Copy out the data in full, keeping each line exactly as it reads.

BEGIN Task input

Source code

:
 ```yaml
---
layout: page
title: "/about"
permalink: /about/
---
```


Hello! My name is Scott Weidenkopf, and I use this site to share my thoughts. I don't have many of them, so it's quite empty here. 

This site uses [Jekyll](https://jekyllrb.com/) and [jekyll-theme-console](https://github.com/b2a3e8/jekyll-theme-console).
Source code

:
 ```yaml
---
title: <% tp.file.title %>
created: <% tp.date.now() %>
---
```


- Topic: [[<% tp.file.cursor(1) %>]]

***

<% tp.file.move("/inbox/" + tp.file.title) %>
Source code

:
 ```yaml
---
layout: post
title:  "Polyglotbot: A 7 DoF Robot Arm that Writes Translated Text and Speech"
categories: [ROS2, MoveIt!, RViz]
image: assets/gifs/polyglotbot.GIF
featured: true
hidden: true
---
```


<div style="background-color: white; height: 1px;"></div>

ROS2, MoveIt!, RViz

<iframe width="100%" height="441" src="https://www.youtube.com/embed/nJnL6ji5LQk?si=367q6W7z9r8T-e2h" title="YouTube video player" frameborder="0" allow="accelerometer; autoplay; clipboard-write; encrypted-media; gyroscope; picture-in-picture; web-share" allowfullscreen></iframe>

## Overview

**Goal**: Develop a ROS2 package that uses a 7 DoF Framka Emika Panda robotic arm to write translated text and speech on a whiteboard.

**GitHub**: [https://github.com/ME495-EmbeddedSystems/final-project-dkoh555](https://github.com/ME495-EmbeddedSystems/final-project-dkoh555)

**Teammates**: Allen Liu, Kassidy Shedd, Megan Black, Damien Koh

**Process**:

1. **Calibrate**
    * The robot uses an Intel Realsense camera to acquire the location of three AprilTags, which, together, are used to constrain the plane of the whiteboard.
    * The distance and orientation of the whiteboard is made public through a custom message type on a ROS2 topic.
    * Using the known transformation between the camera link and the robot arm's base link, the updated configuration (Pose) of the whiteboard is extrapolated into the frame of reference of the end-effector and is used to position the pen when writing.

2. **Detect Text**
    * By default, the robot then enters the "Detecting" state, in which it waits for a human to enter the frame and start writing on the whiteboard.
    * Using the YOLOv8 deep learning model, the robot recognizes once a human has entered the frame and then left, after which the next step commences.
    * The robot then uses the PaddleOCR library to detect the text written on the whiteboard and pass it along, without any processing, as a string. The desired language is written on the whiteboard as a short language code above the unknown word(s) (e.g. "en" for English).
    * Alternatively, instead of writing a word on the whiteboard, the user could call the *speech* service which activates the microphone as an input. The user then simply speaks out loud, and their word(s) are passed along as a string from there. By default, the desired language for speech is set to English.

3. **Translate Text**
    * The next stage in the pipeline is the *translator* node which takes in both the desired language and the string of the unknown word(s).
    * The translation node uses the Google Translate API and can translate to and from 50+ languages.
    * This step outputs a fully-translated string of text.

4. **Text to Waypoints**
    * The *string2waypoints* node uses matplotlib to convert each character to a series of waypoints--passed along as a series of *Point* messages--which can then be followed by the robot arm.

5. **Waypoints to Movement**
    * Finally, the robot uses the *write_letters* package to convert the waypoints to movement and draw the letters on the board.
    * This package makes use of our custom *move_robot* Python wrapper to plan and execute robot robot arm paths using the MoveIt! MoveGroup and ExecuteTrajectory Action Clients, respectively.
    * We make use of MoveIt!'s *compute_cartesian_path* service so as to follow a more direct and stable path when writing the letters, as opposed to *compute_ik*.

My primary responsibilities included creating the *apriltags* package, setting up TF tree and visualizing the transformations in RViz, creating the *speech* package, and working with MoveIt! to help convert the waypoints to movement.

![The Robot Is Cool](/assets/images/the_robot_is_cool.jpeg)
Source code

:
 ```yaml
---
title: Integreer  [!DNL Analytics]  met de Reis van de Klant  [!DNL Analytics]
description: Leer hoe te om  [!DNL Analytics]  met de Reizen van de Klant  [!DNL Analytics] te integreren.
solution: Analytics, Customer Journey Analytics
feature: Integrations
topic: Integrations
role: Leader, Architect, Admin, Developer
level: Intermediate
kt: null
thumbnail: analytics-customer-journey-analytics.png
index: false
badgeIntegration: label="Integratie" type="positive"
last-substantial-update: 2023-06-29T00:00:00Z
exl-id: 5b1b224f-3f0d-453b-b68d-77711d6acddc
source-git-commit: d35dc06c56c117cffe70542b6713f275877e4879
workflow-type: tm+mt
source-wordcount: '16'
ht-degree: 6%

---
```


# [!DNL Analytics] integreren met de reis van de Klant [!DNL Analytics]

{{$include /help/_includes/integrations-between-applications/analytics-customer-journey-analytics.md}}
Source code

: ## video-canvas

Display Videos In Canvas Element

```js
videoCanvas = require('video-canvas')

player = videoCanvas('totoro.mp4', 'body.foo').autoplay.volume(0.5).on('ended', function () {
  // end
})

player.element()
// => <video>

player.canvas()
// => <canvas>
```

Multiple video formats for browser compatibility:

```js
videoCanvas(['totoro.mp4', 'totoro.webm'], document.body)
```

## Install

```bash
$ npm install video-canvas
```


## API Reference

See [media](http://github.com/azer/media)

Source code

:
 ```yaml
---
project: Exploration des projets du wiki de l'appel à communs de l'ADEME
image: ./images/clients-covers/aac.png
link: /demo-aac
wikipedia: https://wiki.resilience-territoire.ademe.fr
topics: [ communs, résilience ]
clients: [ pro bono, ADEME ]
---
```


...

END Task input

* Your response *
Source code

:
 ```yaml
---
layout: page
title: "/about"
permalink: /about/
---
```


Hello! My name is Scott Weidenkopf, and I use this site to share my thoughts. I don't have many of them, so it's quite empty here. 

This site uses [Jekyll](https://jekyllrb.com/) and [jekyll-theme-console](https://github.com/b2a3e8/jekyll-theme-console).
Source code

:
 ```yaml
---
title: <% tp.file.title %>
created: <% tp.date.now() %>
---
```


- Topic: [[<% tp.file.cursor(1) %>]]

***

<% tp.file.move("/inbox/" + tp.file.title) %>
Source code

:
 ```yaml
---
layout: post
title:  "Polyglotbot: A 7 DoF Robot Arm that Writes Translated Text and Speech"
categories: [ROS2, MoveIt!, RViz]
image: assets/gifs/polyglotbot.GIF
featured: true
hidden: true
---
```


<div style="background-color: white; height: 1px;"></div>

ROS2, MoveIt!, RViz

<iframe width="100%" height="441" src="https://www.youtube.com/embed/nJnL6ji5LQk?si=367q6W7z9r8T-e2h" title="YouTube video player" frameborder="0" allow="accelerometer; autoplay; clipboard-write; encrypted-media; gyroscope; picture-in-picture; web-share" allowfullscreen></iframe>

## Overview

**Goal**: Develop a ROS2 package that uses a 7 DoF Framka Emika Panda robotic arm to write translated text and speech on a whiteboard.

**GitHub**: [https://github.com/ME495-EmbeddedSystems/final-project-dkoh555](https://github.com/ME495-EmbeddedSystems/final-project-dkoh555)

**Teammates**: Allen Liu, Kassidy Shedd, Megan Black, Damien Koh

**Process**:

1. **Calibrate**
    * The robot uses an Intel Realsense camera to acquire the location of three AprilTags, which, together, are used to constrain the plane of the whiteboard.
    * The distance and orientation of the whiteboard is made public through a custom message type on a ROS2 topic.
    * Using the known transformation between the camera link and the robot arm's base link, the updated configuration (Pose) of the whiteboard is extrapolated into the frame of reference of the end-effector and is used to position the pen when writing.

2. **Detect Text**
    * By default, the robot then enters the "Detecting" state, in which it waits for a human to enter the frame and start writing on the whiteboard.
    * Using the YOLOv8 deep learning model, the robot recognizes once a human has entered the frame and then left, after which the next step commences.
    * The robot then uses the PaddleOCR library to detect the text written on the whiteboard and pass it along, without any processing, as a string. The desired language is written on the whiteboard as a short language code above the unknown word(s) (e.g. "en" for English).
    * Alternatively, instead of writing a word on the whiteboard, the user could call the *speech* service which activates the microphone as an input. The user then simply speaks out loud, and their word(s) are passed along as a string from there. By default, the desired language for speech is set to English.

3. **Translate Text**
    * The next stage in the pipeline is the *translator* node which takes in both the desired language and the string of the unknown word(s).
    * The translation node uses the Google Translate API and can translate to and from 50+ languages.
    * This step outputs a fully-translated string of text.

4. **Text to Waypoints**
    * The *string2waypoints* node uses matplotlib to convert each character to a series of waypoints--passed along as a series of *Point* messages--which can then be followed by the robot arm.

5. **Waypoints to Movement**
    * Finally, the robot uses the *write_letters* package to convert the waypoints to movement and draw the letters on the board.
    * This package makes use of our custom *move_robot* Python wrapper to plan and execute robot robot arm paths using the MoveIt! MoveGroup and ExecuteTrajectory Action Clients, respectively.
    * We make use of MoveIt!'s *compute_cartesian_path* service so as to follow a more direct and stable path when writing the letters, as opposed to *compute_ik*.

My primary responsibilities included creating the *apriltags* package, setting up TF tree and visualizing the transformations in RViz, creating the *speech* package, and working with MoveIt! to help convert the waypoints to movement.

![The Robot Is Cool](/assets/images/the_robot_is_cool.jpeg)
Source code

:
 ```yaml
---
title: Integreer  [!DNL Analytics]  met de Reis van de Klant  [!DNL Analytics]
description: Leer hoe te om  [!DNL Analytics]  met de Reizen van de Klant  [!DNL Analytics] te integreren.
solution: Analytics, Customer Journey Analytics
feature: Integrations
topic: Integrations
role: Leader, Architect, Admin, Developer
level: Intermediate
kt: null
thumbnail: analytics-customer-journey-analytics.png
index: false
badgeIntegration: label="Integratie" type="positive"
last-substantial-update: 2023-06-29T00:00:00Z
exl-id: 5b1b224f-3f0d-453b-b68d-77711d6acddc
source-git-commit: d35dc06c56c117cffe70542b6713f275877e4879
workflow-type: tm+mt
source-wordcount: '16'
ht-degree: 6%

---
```


# [!DNL Analytics] integreren met de reis van de Klant [!DNL Analytics]

{{$include /help/_includes/integrations-between-applications/analytics-customer-journey-analytics.md}}
Source code

: ## video-canvas

Display Videos In Canvas Element

```js
videoCanvas = require('video-canvas')

player = videoCanvas('totoro.mp4', 'body.foo').autoplay.volume(0.5).on('ended', function () {
  // end
})

player.element()
// => <video>

player.canvas()
// => <canvas>
```

Multiple video formats for browser compatibility:

```js
videoCanvas(['totoro.mp4', 'totoro.webm'], document.body)
```

## Install

```bash
$ npm install video-canvas
```


## API Reference

See [media](http://github.com/azer/media)

Source code

:
 ```yaml
---
project: Exploration des projets du wiki de l'appel à communs de l'ADEME
image: ./images/clients-covers/aac.png
link: /demo-aac
wikipedia: https://wiki.resilience-territoire.ademe.fr
topics: [ communs, résilience ]
clients: [ pro bono, ADEME ]
---
```


...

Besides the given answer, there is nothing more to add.